The timing could not have been worse.

Hoyer was promoted in the middle of the busiest period for baseball executives. The unique co-general manager structure also looked, at least outwardly, like an arrangement that could potentially hamstring both men. But Hoyer was confident it could work.

“Ben is such a good teammate and so trustworthy that I knew the ‘co-GM’ part was nothing to worry about,” he says. “The biggest challenge was that we had no time to catch our breath. No time to settle in. December is typically a month of little sleep, but I knew it would be even more difficult than usual.”

Hoyer and Cherington dove in, proposing trades, deciding which free agents to target, and what other changes to make. During the process, the Yankees outbid them for popular Boston centerfielder Johnny Damon. It was a tough loss for the team, but Hoyer knew they had to move forward.

As a fan, you become attached to certain players,”?Hoyer says. “In our jobs, we always have to focus on the big picture: balancing both short-term and long-term interests to determine what’s best for the organization. It isn’t easy, especially in some cases; trust me. But it’s the nature of the business.”

Still there were successes. Hoyer had worked on the deal to acquire an outstanding pitcher, Josh Beckett, as well as several other players who he and others in the front office hoped could make the team better in the coming year.

The pace was frenetic, sleep was almost non-existent, and yet Hoyer was thriving.

And then, 44 days after he was named co-general manager, the team made yet another stunning announcement: Theo Epstein would return as executive vice president and general manager. Hoyer was named the assistant general manager and Cherington, vice president for personnel.

Hoyer gives no indication of bitterness or disappointment with the reshuffling. In fact, he was elated about the return of his friend and mentor.

“I always thought that Theo would be the GM of the Red Sox for decades,” Hoyer says. “Even being close to the negotiation, I thought that things would work out at the 11th hour. I’m thrilled that he’s back.”

Hoyer says he also learned valuable lessons during his brief stint as the team’s co-general manager.

“I was in constant contact with every team and every agent. I established a lot of relationships and had a lot of experiences that will help me assist Theo better than I could before. Also, I was able to see what it is like to ‘sit in that chair.’ That experience gave me a much greater appreciation and empathy for how challenging it is to be GM of the Red Sox.”

As for his present position, and his future, Hoyer is enthusiastic and optimistic.

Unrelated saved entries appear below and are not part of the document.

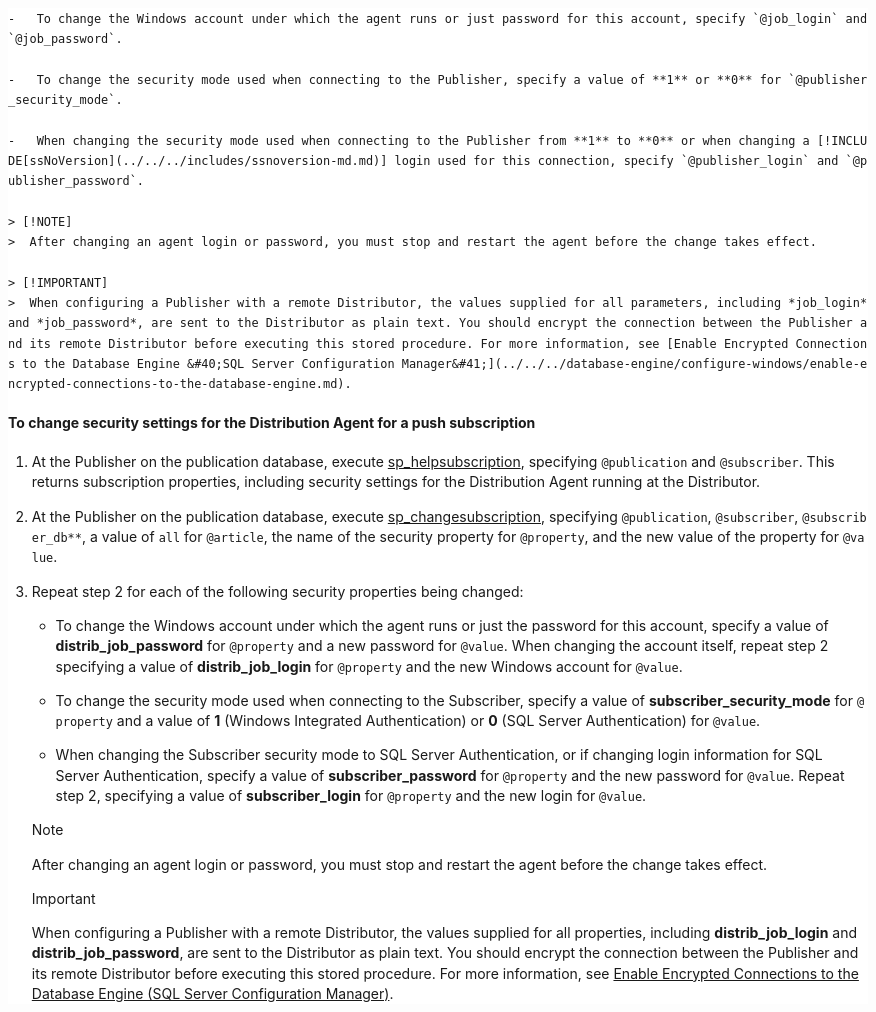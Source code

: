     -   To change the Windows account under which the agent runs or just password for this account, specify `@job_login` and `@job_password`.  
  
    -   To change the security mode used when connecting to the Publisher, specify a value of **1** or **0** for `@publisher_security_mode`.  
  
    -   When changing the security mode used when connecting to the Publisher from **1** to **0** or when changing a [!INCLUDE[ssNoVersion](../../../includes/ssnoversion-md.md)] login used for this connection, specify `@publisher_login` and `@publisher_password`.  
  
    > [!NOTE]  
    >  After changing an agent login or password, you must stop and restart the agent before the change takes effect.  
  
    > [!IMPORTANT]  
    >  When configuring a Publisher with a remote Distributor, the values supplied for all parameters, including *job_login* and *job_password*, are sent to the Distributor as plain text. You should encrypt the connection between the Publisher and its remote Distributor before executing this stored procedure. For more information, see [Enable Encrypted Connections to the Database Engine &#40;SQL Server Configuration Manager&#41;](../../../database-engine/configure-windows/enable-encrypted-connections-to-the-database-engine.md).  
  
#### To change security settings for the Distribution Agent for a push subscription  
  
1.  At the Publisher on the publication database, execute [sp_helpsubscription](../../../relational-databases/system-stored-procedures/sp-helpsubscription-transact-sql.md), specifying `@publication` and `@subscriber`. This returns subscription properties, including security settings for the Distribution Agent running at the Distributor.  
  
2.  At the Publisher on the publication database, execute [sp_changesubscription](../../../relational-databases/system-stored-procedures/sp-changesubscription-transact-sql.md), specifying `@publication`, `@subscriber`, `@subscriber_db**`, a value of `all` for `@article`, the name of the security property for `@property`, and the new value of the property for `@value`.  
  
3.  Repeat step 2 for each of the following security properties being changed:  
  
    -   To change the Windows account under which the agent runs or just the password for this account, specify a value of **distrib_job_password** for `@property` and a new password for `@value`. When changing the account itself, repeat step 2 specifying a value of **distrib_job_login** for `@property` and the new Windows account for `@value`.  
  
    -   To change the security mode used when connecting to the Subscriber, specify a value of **subscriber_security_mode** for `@property` and a value of **1** (Windows Integrated Authentication) or **0** (SQL Server Authentication) for `@value`.  
  
    -   When changing the Subscriber security mode to SQL Server Authentication, or if changing login information for SQL Server Authentication, specify a value of **subscriber_password** for `@property` and the new password for `@value`. Repeat step 2, specifying a value of **subscriber_login** for `@property` and the new login for `@value`.  
  
    > [!NOTE]  
    >  After changing an agent login or password, you must stop and restart the agent before the change takes effect.  
  
    > [!IMPORTANT]  
    >  When configuring a Publisher with a remote Distributor, the values supplied for all properties, including **distrib_job_login** and **distrib_job_password**, are sent to the Distributor as plain text. You should encrypt the connection between the Publisher and its remote Distributor before executing this stored procedure. For more information, see [Enable Encrypted Connections to the Database Engine &#40;SQL Server Configuration Manager&#41;](../../../database-engine/configure-windows/enable-encrypted-connections-to-the-database-engine.md).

“I couldn’t be happier with the position I’m in today,” he says. “I get to walk into Fenway Park every day to work with like-minded people. It never gets old. As far as being a GM someday, I hope it happens but I’m not in a hurry. I have so much to learn and so many great people to learn from. I don’t just want to be a GM, I want to prepare as much as possible so that I have every opportunity to be great at it. And if I never get to be a GM, I will still have incredible memories and will have had the chance to love going to work every day for many years. I know how lucky I am to be able to say that.”

Sure sounds like the words of a man who is living his dream.